Jorge Gustavo González Boffil: Tumbona en hormigón liviano
Industrial designer González Boffil graduated from ISDi last year. While fulfilling his national social service at the Universidad de Las Tunas, he designed this deck chair.
“This project is a piece of outdoor furniture with a low environmental impact, made of a material that is innovative for this type of product--a lightweight cement in a base of EPS (expanded polystyrene)," he wrote in his description of the chair.
"The design of this product incorporates wood, to achieve greater eye appeal in the contrast with the concrete, and greater comfort from the sensation of bare skin on wood.
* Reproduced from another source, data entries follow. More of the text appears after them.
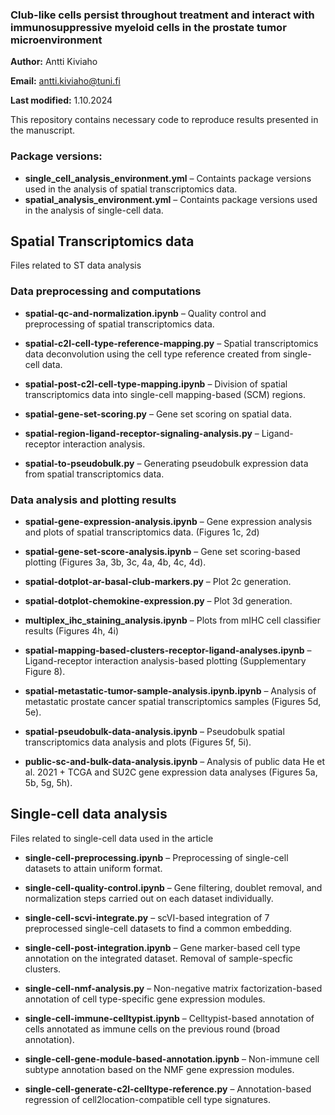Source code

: ### Club-like cells persist throughout treatment and interact with immunosuppressive myeloid cells in the prostate tumor microenvironment


**Author:** Antti Kiviaho

**Email:** antti.kiviaho@tuni.fi

**Last modified:** 1.10.2024

This repository contains necessary code to reproduce results presented in the manuscript.

### Package versions:
- **single_cell_analysis_environment.yml** – Containts package versions used in the analysis of spatial transcriptomics data.
- **spatial_analysis_environment.yml** – Containts package versions used in the analysis of single-cell data.

## Spatial Transcriptomics data

Files related to ST data analysis

### Data preprocessing and computations

- **spatial-qc-and-normalization.ipynb** – Quality control and preprocessing of spatial transcriptomics data.

- **spatial-c2l-cell-type-reference-mapping.py** – Spatial transcriptomics data deconvolution using the cell type reference created from single-cell data.

- **spatial-post-c2l-cell-type-mapping.ipynb** – Division of spatial transcriptomics data into single-cell mapping-based (SCM) regions.

- **spatial-gene-set-scoring.py** – Gene set scoring on spatial data.

- **spatial-region-ligand-receptor-signaling-analysis.py** – Ligand-receptor interaction analysis.

- **spatial-to-pseudobulk.py** – Generating pseudobulk expression data from spatial transcriptomics data.

### Data analysis and plotting results

- **spatial-gene-expression-analysis.ipynb** – Gene expression analysis and plots of spatial transcriptomics data. (Figures 1c, 2d)

- **spatial-gene-set-score-analysis.ipynb** – Gene set scoring-based plotting (Figures 3a, 3b, 3c, 4a, 4b, 4c, 4d).

- **spatial-dotplot-ar-basal-club-markers.py** – Plot 2c generation.

- **spatial-dotplot-chemokine-expression.py** – Plot 3d generation.

- **multiplex_ihc_staining_analysis.ipynb** – Plots from mIHC cell classifier results (Figures 4h, 4i)

- **spatial-mapping-based-clusters-receptor-ligand-analyses.ipynb** – Ligand-receptor interaction analysis-based plotting (Supplementary Figure 8).

- **spatial-metastatic-tumor-sample-analysis.ipynb.ipynb** – Analysis of metastatic prostate cancer spatial transcriptomics samples (Figures 5d, 5e).

- **spatial-pseudobulk-data-analysis.ipynb** – Pseudobulk spatial transcriptomics data analysis and plots (Figures 5f, 5i).

- **public-sc-and-bulk-data-analysis.ipynb** – Analysis of public data He et al. 2021 + TCGA and SU2C gene expression data analyses (Figures 5a, 5b, 5g, 5h).

## Single-cell data analysis 

Files related to single-cell data used in the article

- **single-cell-preprocessing.ipynb** – Preprocessing of single-cell datasets to attain uniform format.

- **single-cell-quality-control.ipynb** – Gene filtering, doublet removal, and normalization steps carried out on each dataset individually.

- **single-cell-scvi-integrate.py** – scVI-based integration of 7 preprocessed single-cell datasets to find a common embedding.

- **single-cell-post-integration.ipynb** – Gene marker-based cell type annotation on the integrated dataset. Removal of sample-specfic clusters.

- **single-cell-nmf-analysis.py** – Non-negative matrix factorization-based annotation of cell type-specific gene expression modules.

- **single-cell-immune-celltypist.ipynb** – Celltypist-based annotation of cells annotated as immune cells on the previous round (broad annotation).

- **single-cell-gene-module-based-annotation.ipynb** – Non-immune cell subtype annotation based on the NMF gene expression modules.

- **single-cell-generate-c2l-celltype-reference.py** – Annotation-based regression of cell2location-compatible cell type signatures.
In this way, the chair fulfills its useful function, as well as an environmental reclamation function, through its use of recycled plastic and EPS. The deck chair is a piece of outdoor furniture that has made good use of its material--the concrete that gives the piece its distinctive form and sets it apart from the usual run of these products, which are generally made of plastic or wood."
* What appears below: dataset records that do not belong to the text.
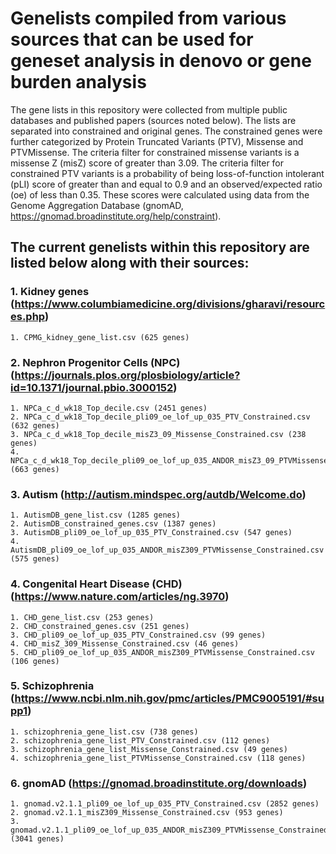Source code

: # Genelists compiled from various sources that can be used for geneset analysis in denovo or gene burden analysis

The gene lists in this repository were collected from multiple public databases and published papers (sources noted below). The lists are separated into constrained and original genes. The constrained genes were further categorized by Protein Truncated Variants (PTV), Missense and PTVMissense. The criteria filter for constrained missense variants is a missense Z (misZ) score of greater than 3.09. The criteria filter for constrained PTV variants is a probability of being loss-of-function intolerant (pLI) score of greater than and equal to 0.9 and an observed/expected ratio (oe) of less than 0.35. These scores were calculated using data from the Genome Aggregation Database (gnomAD, https://gnomad.broadinstitute.org/help/constraint). 


## The current genelists within this repository are listed below along with their sources:
### 1. Kidney genes (https://www.columbiamedicine.org/divisions/gharavi/resources.php)
	1. CPMG_kidney_gene_list.csv (625 genes)
### 2. Nephron Progenitor Cells (NPC) (https://journals.plos.org/plosbiology/article?id=10.1371/journal.pbio.3000152)
	1. NPCa_c_d_wk18_Top_decile.csv (2451 genes)
	2. NPCa_c_d_wk18_Top_decile_pli09_oe_lof_up_035_PTV_Constrained.csv (632 genes)
	3. NPCa_c_d_wk18_Top_decile_misZ3_09_Missense_Constrained.csv (238 genes)
	4. NPCa_c_d_wk18_Top_decile_pli09_oe_lof_up_035_ANDOR_misZ3_09_PTVMissense_Constrained.csv (663 genes) 
### 3. Autism (http://autism.mindspec.org/autdb/Welcome.do)
	1. AutismDB_gene_list.csv (1285 genes)
	2. AutismDB_constrained_genes.csv (1387 genes)
	3. AutismDB_pli09_oe_lof_up_035_PTV_Constrained.csv (547 genes)
	4. AutismDB_pli09_oe_lof_up_035_ANDOR_misZ309_PTVMissense_Constrained.csv (575 genes)
### 4. Congenital Heart Disease (CHD) (https://www.nature.com/articles/ng.3970)	
	1. CHD_gene_list.csv (253 genes) 
	2. CHD_constrained_genes.csv (251 genes)
	3. CHD_pli09_oe_lof_up_035_PTV_Constrained.csv (99 genes)
	4. CHD_misZ_309_Missense_Constrained.csv (46 genes)
	5. CHD_pli09_oe_lof_up_035_ANDOR_misZ309_PTVMissense_Constrained.csv (106 genes)
### 5. Schizophrenia (https://www.ncbi.nlm.nih.gov/pmc/articles/PMC9005191/#supp1)
	1. schizophrenia_gene_list.csv (738 genes)
	2. schizophrenia_gene_list_PTV_Constrained.csv (112 genes)
	3. schizophrenia_gene_list_Missense_Constrained.csv (49 genes)
	4. schizophrenia_gene_list_PTVMissense_Constrained.csv (118 genes)
### 6. gnomAD (https://gnomad.broadinstitute.org/downloads)
	1. gnomad.v2.1.1_pli09_oe_lof_up_035_PTV_Constrained.csv (2852 genes)
	2. gnomad.v2.1.1_misZ309_Missense_Constrained.csv (953 genes)
	3. gnomad.v2.1.1_pli09_oe_lof_up_035_ANDOR_misZ309_PTVMissense_Constrained.csv (3041 genes)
Adrián García Álvarez: Franca and Mogote
García Álvarez is the second ISDi student among the finalists. Currently a fourth-year student, he won last year’s Premio ONDi for student industrial design.
Of his chair design, García Álvarez wrote: Franca is about how the typical Cuban is (or at least tries to synthesize such a wide range of possibilities): solidary, irreverent, extroverted and given to good causes. Its wide frame is like the shelter of an embrace, the intimacy of a friend. The transparency of the grid, made of yarey palm, is very much “us:” we always talk straight and loud, without fear of the truth. It also incorporates a retrospective look at furniture in Cuba, from colonial-style armchairs to the formal simplicity achieved by such masters as Clara Porset or Gonzalo Cordoba, combining contemporary elements.”
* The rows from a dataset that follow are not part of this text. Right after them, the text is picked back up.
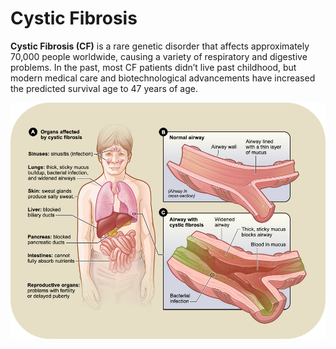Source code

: # Cystic Fibrosis

**Cystic Fibrosis (CF)** is a rare genetic disorder that affects approximately 70,000 people worldwide, causing a variety of respiratory and digestive problems. In the past, most CF patients didn’t live past childhood, but modern medical care and biotechnological advancements have increased the predicted survival age to 47 years of age. 

![Diagram of the effects of CF on the body](img/cf_body.png)
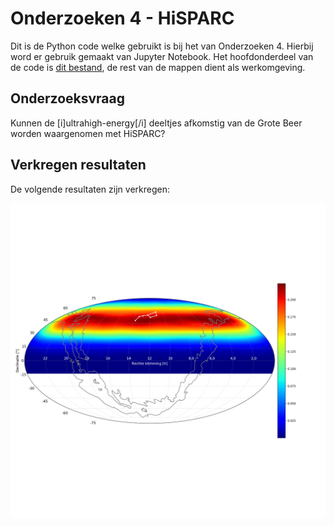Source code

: # Onderzoeken 4 - HiSPARC
Dit is de Python code welke gebruikt is bij het van Onderzoeken 4.
Hierbij word er gebruik gemaakt van Jupyter Notebook.
Het hoofdonderdeel van de code is [dit bestand](main.ipynb), de rest van de mappen dient als werkomgeving.

## Onderzoeksvraag
Kunnen de [i]ultrahigh-energy[/i] deeltjes afkomstig van de Grote Beer worden waargenomen met HiSPARC?

## Verkregen resultaten
De volgende resultaten zijn verkregen:

![alt text](figuren/Resultaat.png)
García Álvarez wrote that his table, Mogote, "evokes the singularity of the Cuban western countryside, dotted with small elevations characteristic of the Viñales Valley, with abundant fertile land and kind people. The natural transitions of color and texture, constant to infinity; those abrupt changes from the horizon to the verticality of the steep mogotes (flat-topped hills), and the mystical mist with which the landscape awakens every day make it an icon in this corner of the world. The design comes only to rescue the ‘order’ of an apparent ‘chaos,’ to establish a certain rationality, appropriating these elements to generate forms that recall the valley through the morphology of the bottle, as a metaphor for the mogote.”
Amalia Martínez Caballero: Cosmos
In creating her shelving unit, industrial designer Amalia Martínez Caballero was inspired by outer space, planets, and satellites.
"The shelf is made up of five modules, whose shapes and dimensions make possible the optimization of cuts and the maximum use of a single sheet of Plywood," she wrote.
"The light, inspired by the shape of cosmic planets and satellites and their ability to rotate on an axis and project light, can be coupled to any of the circular cuts in the modules’ surfaces. The fixture uses LED lighting and a battery for its power, switching on and off by hand, making contact with a metal plate.
"The uniqueness of the unit is in the potential of integrating the lighting in the furniture, as well as the combination of the various parts, with different configurations adapted to the context and needs of the user."
The Design Havana Exhibition opens Wednesday, May 10, at 6 p.m. at LAB 26 in Vedado [Calle 26 No. 255 between 19 and 21]. It is part of the program of the 14to Semana del diseño en cuba presented by the Oficina Nacional del Diseño (ONDi). For more Design Week events, check the ONDi website.